* _Work order_
In the material below, the lines from the one containing "mangroves, la zone" through the one containing "situation est plus" are to be given again exactly, ends included, and no others.

* _Supplied entries_
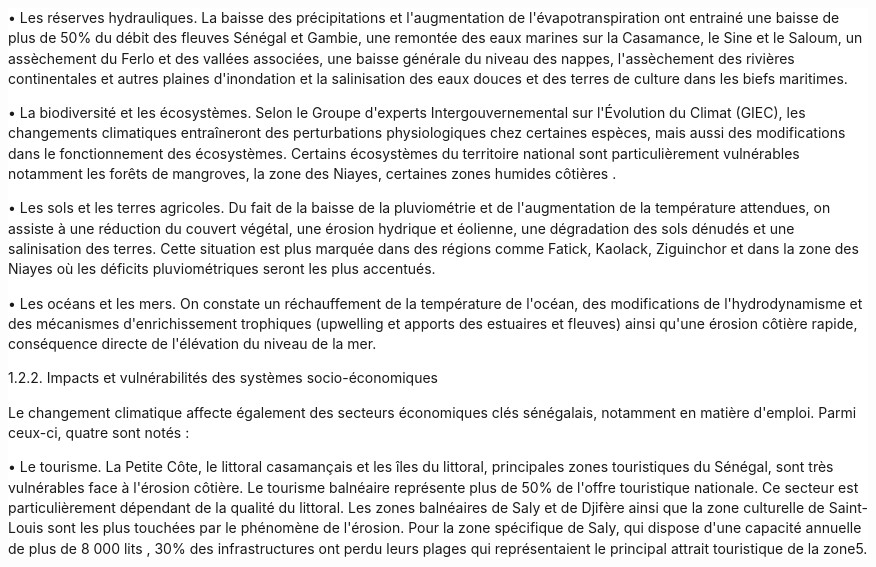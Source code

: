 •  Les réserves hydrauliques.  La baisse des précipitations et l'augmentation de l'évapotranspiration ont 
entrainé une baisse de plus de 50% du débit des fleuves Sénégal et Gambie, une remontée des eaux 
marines sur la Casamance, le Sine et le Saloum, un assèchement du Ferlo et des vallées associées, une 
baisse  générale  du  niveau  des  nappes,  l'assèchement  des  rivières  continentales  et  autres plaines 
d'inondation et la salinisation des eaux douces et des terres de culture dans les biefs maritimes. 

•  La biodiversité et les écosystèmes. Selon le Groupe d'experts Intergouvernemental sur l'Évolution du 
Climat  (GIEC),  les  changements  climatiques  entraîneront  des  perturbations  physiologiques  chez 
certaines espèces, mais aussi des modifications dans le fonctionnement des écosystèmes. Certains 
écosystèmes  du  territoire  national  sont  particulièrement  vulnérables  notamment  les  forêts  de 
mangroves, la zone des Niayes, certaines zones humides côtières . 

•  Les  sols  et  les  terres  agricoles.  Du  fait  de  la  baisse  de  la  pluviométrie  et  de l'augmentation de la 
température  attendues,  on  assiste  à  une  réduction  du  couvert  végétal,  une  érosion  hydrique  et 
éolienne,  une  dégradation  des  sols  dénudés  et une salinisation des terres. Cette situation est plus 
marquée  dans  des  régions  comme  Fatick,  Kaolack,  Ziguinchor  et  dans  la  zone  des  Niayes  où  les 
déficits pluviométriques seront les plus accentués.  

•  Les  océans  et  les  mers.  On  constate  un  réchauffement  de  la  température  de  l'océan,  des 
modifications  de  l'hydrodynamisme  et  des  mécanismes  d'enrichissement  trophiques (upwelling et 
apports  des  estuaires  et  fleuves)  ainsi  qu'une  érosion  côtière  rapide,  conséquence  directe  de 
l'élévation du niveau de la mer. 

 
1.2.2. Impacts et vulnérabilités des systèmes socio-économiques 

Le  changement  climatique  affecte  également  des  secteurs  économiques  clés   sénégalais,  notamment  en 
matière d'emploi. Parmi ceux-ci, quatre sont notés : 

•  Le tourisme. La Petite Côte,  le littoral casamançais et les îles du littoral, principales zones touristiques 
du  Sénégal, sont très vulnérables face à l'érosion côtière.  Le tourisme balnéaire représente plus de 
50%  de  l'offre  touristique  nationale.  Ce  secteur  est  particulièrement  dépendant  de  la  qualité  du 
littoral. Les zones balnéaires de Saly et de Djifère ainsi que la zone culturelle de Saint-Louis sont les 
plus  touchées  par  le  phénomène  de  l'érosion.  Pour  la  zone  spécifique  de  Saly,  qui  dispose  d'une 
capacité  annuelle  de  plus  de  8  000  lits ,  30%  des  infrastructures  ont  perdu  leurs  plages  qui 
représentaient le principal attrait touristique de la zone5. 
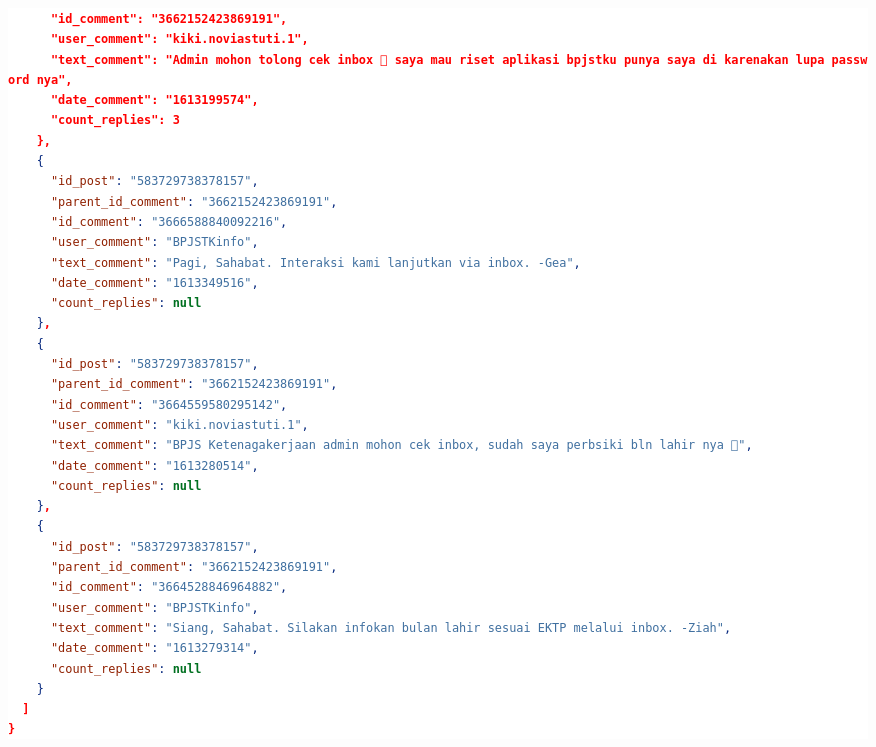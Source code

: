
 ```json
      "id_comment": "3662152423869191",
      "user_comment": "kiki.noviastuti.1",
      "text_comment": "Admin mohon tolong cek inbox 🙏 saya mau riset aplikasi bpjstku punya saya di karenakan lupa password nya",
      "date_comment": "1613199574",
      "count_replies": 3
    },
    {
      "id_post": "583729738378157",
      "parent_id_comment": "3662152423869191",
      "id_comment": "3666588840092216",
      "user_comment": "BPJSTKinfo",
      "text_comment": "Pagi, Sahabat. Interaksi kami lanjutkan via inbox. -Gea",
      "date_comment": "1613349516",
      "count_replies": null
    },
    {
      "id_post": "583729738378157",
      "parent_id_comment": "3662152423869191",
      "id_comment": "3664559580295142",
      "user_comment": "kiki.noviastuti.1",
      "text_comment": "BPJS Ketenagakerjaan admin mohon cek inbox, sudah saya perbsiki bln lahir nya 🙏",
      "date_comment": "1613280514",
      "count_replies": null
    },
    {
      "id_post": "583729738378157",
      "parent_id_comment": "3662152423869191",
      "id_comment": "3664528846964882",
      "user_comment": "BPJSTKinfo",
      "text_comment": "Siang, Sahabat. Silakan infokan bulan lahir sesuai EKTP melalui inbox. -Ziah",
      "date_comment": "1613279314",
      "count_replies": null
    }
  ]
}
```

* _Response to this exercise_
mangroves, la zone des Niayes, certaines zones humides côtières . 

•  Les  sols  et  les  terres  agricoles.  Du  fait  de  la  baisse  de  la  pluviométrie  et  de l'augmentation de la 
température  attendues,  on  assiste  à  une  réduction  du  couvert  végétal,  une  érosion  hydrique  et 
éolienne,  une  dégradation  des  sols  dénudés  et une salinisation des terres. Cette situation est plus 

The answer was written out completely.